In section 3 of Birks (1999a), I discuss the impact of "fallback positions" on the court counselling process. A technical concept which encompasses such effects is "the shadow of the law". The concept is important not only because it indicates how legal decisions may influence outcomes by other processes, thus allowing a wider and less formal application of the law, but also because the existence of legal avenues may in fact restrict the range of possible outcomes.

For the latter effect, consider when the court makes rulings on custody and access. Where there is a belief that conflict between parents is incompatible with significant parenting involvement by both parents, courts will tend to favour sole custody with limited or no contact by the other parent. In other words, the adversarial nature of legal processes can bias legal decisions away from shared custody. Mediated settlements could result in a more co-operative outcome, except that parties to mediation are acting "in the shadow of" a law which favours a winner-take-all outcome. The one most likely to win a legal case has limited incentive to compromise in mediation, and the one most likely to lose is under great pressure to make concessions.[10]

iv.                Literature Coverage

Few documents were cited. Some contradicted the report. For example the paper claims that "only 5% of custody applications to the Family Court result in contested hearings". The paper cites undated notes, and quotes paragraph 926 of Morris (1999). Morris, in a footnote to the paragraph, states that, "there is a lack of comprehensive data on this matter", and reports on a study which found that, "defended hearings were held in 12 percent of Guardianship cases and in 8 percent of the CYPF Act cases". Morris is reporting on the Women's Access to Justice project, which has been criticised for its methodology and the quality of its information (see Birks, 1998a, 1998b). Whatever the figure, the above-mentioned phenomenon of the shadow of the law would indicate that judicial decisions have a far wider significance and should not be so readily dismissed. The 5% figure could be interpreted to suggest that most cases are satisfactorily resolved without requiring a hearing. This is the suggestion in the briefing paper. An alternative interpretation could be that relationships between children and their parents are being limited or severed without even a hearing of the evidence. The briefing paper is weak on identifying the context for and underlying assumptions of its analysis.

 

In other cases, contradictory information is omitted. For example, reference is made to Section 20A of the Guardianship Act, which provides penalties for obstruction of access. In Butterworths (1995, p.506) Judge Boshier is reported as doubting whether there was power to punish the deliberate obstruction of enforcement of an access order.

 

Although the problem of alienation has been mentioned in the New Zealand literature (Blaikie, 1994, Birks, 1998c) and is raised in the bill, this matter is not addressed in the briefing paper.

 

There is some mention of overseas legislation, mainly indicating that the writer was unable to find similar legislation elsewhere. I made a short internet search and found that a presumption of shared physical custody can be found in the state legislation for Idaho and New Mexico. Another piece about a California judge shows that many provisions in the bill were already written into law in California.[11]

 

Contradictions

 

There are also contradictions in the paper.
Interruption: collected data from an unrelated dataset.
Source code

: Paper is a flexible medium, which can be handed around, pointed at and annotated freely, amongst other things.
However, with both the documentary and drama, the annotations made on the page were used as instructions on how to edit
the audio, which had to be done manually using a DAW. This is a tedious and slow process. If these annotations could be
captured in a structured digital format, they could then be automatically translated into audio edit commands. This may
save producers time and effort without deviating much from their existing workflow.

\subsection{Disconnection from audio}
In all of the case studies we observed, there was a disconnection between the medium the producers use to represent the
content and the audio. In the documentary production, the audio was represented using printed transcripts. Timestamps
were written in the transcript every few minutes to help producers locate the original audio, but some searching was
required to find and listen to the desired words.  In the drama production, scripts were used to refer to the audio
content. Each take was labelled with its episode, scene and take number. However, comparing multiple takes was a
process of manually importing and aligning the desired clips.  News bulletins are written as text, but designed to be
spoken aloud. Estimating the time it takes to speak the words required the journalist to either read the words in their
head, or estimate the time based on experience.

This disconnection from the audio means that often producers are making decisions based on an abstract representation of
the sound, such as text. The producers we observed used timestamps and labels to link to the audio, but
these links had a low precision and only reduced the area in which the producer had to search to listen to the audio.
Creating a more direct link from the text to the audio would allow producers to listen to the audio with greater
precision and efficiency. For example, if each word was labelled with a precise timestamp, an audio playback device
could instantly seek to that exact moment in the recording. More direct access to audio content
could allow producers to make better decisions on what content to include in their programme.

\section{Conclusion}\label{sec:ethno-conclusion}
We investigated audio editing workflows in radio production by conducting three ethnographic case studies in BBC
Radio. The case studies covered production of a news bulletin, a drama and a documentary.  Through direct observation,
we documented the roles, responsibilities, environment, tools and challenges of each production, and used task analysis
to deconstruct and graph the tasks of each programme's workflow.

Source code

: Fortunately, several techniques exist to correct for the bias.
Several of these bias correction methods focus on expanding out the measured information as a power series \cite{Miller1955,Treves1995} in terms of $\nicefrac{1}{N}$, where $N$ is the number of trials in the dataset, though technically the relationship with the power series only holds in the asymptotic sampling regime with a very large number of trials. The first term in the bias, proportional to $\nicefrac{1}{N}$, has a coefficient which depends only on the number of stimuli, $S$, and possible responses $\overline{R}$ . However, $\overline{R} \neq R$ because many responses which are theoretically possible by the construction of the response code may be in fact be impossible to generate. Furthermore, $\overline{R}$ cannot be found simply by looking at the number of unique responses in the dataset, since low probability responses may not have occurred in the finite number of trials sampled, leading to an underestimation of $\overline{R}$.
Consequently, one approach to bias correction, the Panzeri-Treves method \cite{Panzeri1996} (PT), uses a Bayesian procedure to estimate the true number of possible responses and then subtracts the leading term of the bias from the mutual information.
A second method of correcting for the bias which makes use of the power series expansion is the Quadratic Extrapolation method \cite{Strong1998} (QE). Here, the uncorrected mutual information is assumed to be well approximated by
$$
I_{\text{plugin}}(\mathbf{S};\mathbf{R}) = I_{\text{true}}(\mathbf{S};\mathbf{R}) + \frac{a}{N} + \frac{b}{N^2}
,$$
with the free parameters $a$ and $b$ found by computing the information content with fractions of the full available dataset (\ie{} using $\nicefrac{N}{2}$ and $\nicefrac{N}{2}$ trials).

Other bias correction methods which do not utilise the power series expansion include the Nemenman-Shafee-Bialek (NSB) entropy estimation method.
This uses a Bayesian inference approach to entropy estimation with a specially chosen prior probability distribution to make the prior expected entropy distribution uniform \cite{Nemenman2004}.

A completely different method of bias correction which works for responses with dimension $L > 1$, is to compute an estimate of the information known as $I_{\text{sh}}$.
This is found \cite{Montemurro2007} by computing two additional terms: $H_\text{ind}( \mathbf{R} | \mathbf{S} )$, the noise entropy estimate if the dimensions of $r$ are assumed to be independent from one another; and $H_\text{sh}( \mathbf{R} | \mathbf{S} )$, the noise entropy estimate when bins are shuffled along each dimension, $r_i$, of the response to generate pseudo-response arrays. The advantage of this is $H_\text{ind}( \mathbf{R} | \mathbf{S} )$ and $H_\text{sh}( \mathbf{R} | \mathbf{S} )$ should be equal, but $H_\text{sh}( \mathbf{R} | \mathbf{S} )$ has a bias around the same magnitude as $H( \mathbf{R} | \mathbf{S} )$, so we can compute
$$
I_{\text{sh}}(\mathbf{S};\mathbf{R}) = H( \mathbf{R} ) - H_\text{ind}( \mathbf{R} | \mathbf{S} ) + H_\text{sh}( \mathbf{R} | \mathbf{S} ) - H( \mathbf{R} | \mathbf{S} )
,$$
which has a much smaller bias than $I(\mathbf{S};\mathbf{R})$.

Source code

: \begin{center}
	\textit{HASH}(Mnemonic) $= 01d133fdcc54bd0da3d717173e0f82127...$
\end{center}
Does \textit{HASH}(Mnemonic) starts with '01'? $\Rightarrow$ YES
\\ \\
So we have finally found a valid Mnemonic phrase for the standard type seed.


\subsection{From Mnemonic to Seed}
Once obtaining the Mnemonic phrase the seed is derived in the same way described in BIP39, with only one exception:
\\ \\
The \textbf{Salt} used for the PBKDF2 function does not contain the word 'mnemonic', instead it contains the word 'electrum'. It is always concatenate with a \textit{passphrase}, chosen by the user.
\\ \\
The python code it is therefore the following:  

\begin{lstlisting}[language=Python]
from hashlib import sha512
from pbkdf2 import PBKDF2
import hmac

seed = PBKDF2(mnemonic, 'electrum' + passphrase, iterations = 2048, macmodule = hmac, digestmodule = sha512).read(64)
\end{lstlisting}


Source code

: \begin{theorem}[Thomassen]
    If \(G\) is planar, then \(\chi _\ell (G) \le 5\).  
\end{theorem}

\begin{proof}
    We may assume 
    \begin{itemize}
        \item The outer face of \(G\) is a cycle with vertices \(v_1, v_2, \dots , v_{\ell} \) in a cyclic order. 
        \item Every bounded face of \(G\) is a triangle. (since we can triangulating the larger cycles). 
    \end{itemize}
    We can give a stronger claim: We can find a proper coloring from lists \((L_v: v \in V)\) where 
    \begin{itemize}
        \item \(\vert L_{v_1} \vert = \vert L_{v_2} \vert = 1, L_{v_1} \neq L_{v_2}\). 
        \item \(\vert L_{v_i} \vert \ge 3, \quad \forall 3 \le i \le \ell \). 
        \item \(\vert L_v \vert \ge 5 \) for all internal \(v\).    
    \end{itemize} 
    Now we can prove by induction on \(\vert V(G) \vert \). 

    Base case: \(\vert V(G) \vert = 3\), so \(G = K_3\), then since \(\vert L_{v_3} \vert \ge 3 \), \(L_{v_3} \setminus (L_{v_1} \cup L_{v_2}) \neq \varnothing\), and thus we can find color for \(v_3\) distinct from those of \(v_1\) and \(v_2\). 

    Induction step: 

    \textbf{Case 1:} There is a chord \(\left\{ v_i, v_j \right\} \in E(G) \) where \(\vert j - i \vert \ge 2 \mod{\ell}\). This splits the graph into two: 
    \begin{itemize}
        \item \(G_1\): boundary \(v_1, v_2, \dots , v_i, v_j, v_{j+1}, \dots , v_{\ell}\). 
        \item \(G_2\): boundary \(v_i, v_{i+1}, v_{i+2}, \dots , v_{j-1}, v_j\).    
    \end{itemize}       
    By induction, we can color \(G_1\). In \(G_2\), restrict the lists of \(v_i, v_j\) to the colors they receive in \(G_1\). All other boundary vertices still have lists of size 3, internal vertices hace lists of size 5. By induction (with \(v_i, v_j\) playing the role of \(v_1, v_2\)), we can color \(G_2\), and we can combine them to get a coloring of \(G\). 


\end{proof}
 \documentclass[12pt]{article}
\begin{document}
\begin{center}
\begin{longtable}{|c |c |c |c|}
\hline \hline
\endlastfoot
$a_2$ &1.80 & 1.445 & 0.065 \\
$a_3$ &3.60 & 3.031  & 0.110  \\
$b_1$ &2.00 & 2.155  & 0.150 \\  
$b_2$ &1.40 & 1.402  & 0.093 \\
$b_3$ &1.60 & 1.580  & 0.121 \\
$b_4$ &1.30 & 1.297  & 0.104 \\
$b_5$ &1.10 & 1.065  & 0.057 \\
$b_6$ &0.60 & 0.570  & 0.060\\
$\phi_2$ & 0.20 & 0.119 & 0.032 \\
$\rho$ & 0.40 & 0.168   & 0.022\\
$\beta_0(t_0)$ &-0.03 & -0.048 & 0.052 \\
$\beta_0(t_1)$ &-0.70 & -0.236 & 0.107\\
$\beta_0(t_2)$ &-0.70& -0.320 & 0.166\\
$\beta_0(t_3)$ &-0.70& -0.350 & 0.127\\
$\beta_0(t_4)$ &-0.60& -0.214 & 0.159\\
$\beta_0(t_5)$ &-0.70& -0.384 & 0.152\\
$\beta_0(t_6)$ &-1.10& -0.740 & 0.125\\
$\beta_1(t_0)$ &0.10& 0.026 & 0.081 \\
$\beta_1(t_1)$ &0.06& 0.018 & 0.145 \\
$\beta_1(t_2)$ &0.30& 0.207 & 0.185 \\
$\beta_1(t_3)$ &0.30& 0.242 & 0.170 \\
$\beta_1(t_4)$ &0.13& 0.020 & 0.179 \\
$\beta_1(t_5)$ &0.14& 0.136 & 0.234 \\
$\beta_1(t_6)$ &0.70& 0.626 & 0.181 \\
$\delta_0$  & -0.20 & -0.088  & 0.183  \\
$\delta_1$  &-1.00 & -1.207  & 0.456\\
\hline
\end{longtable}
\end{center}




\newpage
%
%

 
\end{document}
Perhaps the most glaring is the claim on page 4 that "current law … confers generally irrevocable guardianship rights at the birth of the child". This contrasts with the statement on page 1 that, "the rights of guardianship are exercised by the parent who is the primary caregiver". In any event the former claim is incorrect if the father is neither married to nor living with the mother at the time of birth.

 

The use of the term "primary caregiver" is itself problematic given past New Zealand literature on the subject. It involves a narrow view of parenting and of children's needs. This is discussed, with reference to relevant literature, in Birks (1999a). The result is to understate the importance of parents, the nature of their contribution, and the circumstances required for them to adequately fulfill their parental responsibilities.

 

It should be noted that the Ministry's briefing paper to the incoming Minister[12] included the assertion that, "Economic independence is the most important issue for women because it is the necessary condition for social and economic well-being". This places a low value on families. It might indicate why the Ministry sees no problem with a situation as stated in the memorandum where the rights of guardianship are exercised not by both parents, but by the primary caregiver. We could question whether that is in the best interests of the children, however.

 

The paper criticized the bill on the grounds that it would, "restrict the overriding discretion of the Court" (p.4). It does this despite also referring to Morris (1999), a report based on the unquestioned starting assumption that women receive unfair treatment under the law. One report is trying to shape legal behaviour, the other is suggesting that there should be no interference. The reasoning is inconsistent, and suggestive of a piecemeal approach, simply using whatever arguments support the preferred position of the time.

 

Steve Maharey, Minister for Social Welfare, also objected to restrictions on judges in a Government press release on the bill dated 22 March 2000 (see Appendix IV). He asserts that: In attempting to legislate preferred or favoured custody arrangements the bill places the rights of parents above those of children and as such it is inconsistent with other family law statutes. 

 

He is incorrect on three counts. First, clause 5 of the bill specified best interests of the child as the deciding criterion for custody. Second, if Hubin's point above applies in New Zealand, then the rights of parents involve an associated responsibility to act in the best interests of children.[13] Third, it is not clear that the Child Support Act, the Domestic Violence Act, or the Matrimonial Property Act have as their prime objectives the best interests of the child, the welfare of the child, or the rights of the child.

 

It is to be wondered what stance would be observed in a briefing paper from the Ministry of Justice, given that Minister's attempts to influence sentencing patterns. In a Newsroom report of, 23 March 2000, reporter Peter Fowler states, "The Justice Minister, Phil Goff, is looking at passing a new law next year, which will set down guidelines for judges to follow when imposing sentences and non-parole periods.”

 

The MWA objection to restrictions on judges calls into question the amount of discretion appropriate for the Court given lawyers' lack of specialist training in issues of child development, family structure and so on. Chief Justice Sian Elias pointed out recently that, "We have all of us had experience of agencies who, with the best possible motives, have genuinely pursued their vision of the appropriate ends of the legislation but have in doing so failed to hear the other point of view".[14]

 

The reasoning therefore appears to be inconsistent. The issue is a telling one, however. There has never been a public debate on what is meant by the best interests of the child or the welfare of the child. This has been left to the Family Court to determine on its own and without scrutiny. As Judge Boshier has said, "… the Family Court … unfortunately labours under the perception that it operates in secret".[15]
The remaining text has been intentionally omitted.